> [EXERCISE AIM]:
Work through the lines below and count those holding "span"; reply with the number only.

> [DATA SUPPLIED]:
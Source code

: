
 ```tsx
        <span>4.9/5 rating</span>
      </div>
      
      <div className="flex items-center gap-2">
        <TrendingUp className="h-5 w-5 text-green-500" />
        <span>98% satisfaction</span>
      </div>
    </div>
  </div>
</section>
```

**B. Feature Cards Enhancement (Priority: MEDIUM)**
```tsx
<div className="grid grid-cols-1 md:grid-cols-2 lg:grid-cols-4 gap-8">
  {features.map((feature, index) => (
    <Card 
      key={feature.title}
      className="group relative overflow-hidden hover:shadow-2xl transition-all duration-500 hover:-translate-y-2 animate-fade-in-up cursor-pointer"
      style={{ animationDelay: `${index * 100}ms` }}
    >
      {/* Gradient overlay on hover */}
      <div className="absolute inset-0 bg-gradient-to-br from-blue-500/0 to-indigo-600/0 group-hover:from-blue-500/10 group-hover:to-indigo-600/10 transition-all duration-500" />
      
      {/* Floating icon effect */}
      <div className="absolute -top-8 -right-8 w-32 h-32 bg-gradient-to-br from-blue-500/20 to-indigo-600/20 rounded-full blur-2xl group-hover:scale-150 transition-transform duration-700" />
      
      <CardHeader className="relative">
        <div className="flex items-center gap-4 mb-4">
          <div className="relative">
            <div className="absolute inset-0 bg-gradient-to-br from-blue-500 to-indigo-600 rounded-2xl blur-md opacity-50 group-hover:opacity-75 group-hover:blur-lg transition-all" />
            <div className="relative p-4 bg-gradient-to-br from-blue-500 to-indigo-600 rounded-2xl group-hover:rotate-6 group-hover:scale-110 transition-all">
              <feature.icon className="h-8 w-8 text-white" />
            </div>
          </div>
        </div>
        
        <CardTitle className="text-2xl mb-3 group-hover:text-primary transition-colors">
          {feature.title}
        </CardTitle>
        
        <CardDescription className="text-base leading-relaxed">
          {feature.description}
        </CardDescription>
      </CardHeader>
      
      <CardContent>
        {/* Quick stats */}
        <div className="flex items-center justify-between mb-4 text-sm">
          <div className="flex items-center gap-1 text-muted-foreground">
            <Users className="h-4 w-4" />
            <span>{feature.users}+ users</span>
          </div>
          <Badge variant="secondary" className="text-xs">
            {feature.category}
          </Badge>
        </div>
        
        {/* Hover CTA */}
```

> [RESPONSE FOR THIS EXERCISE]:
3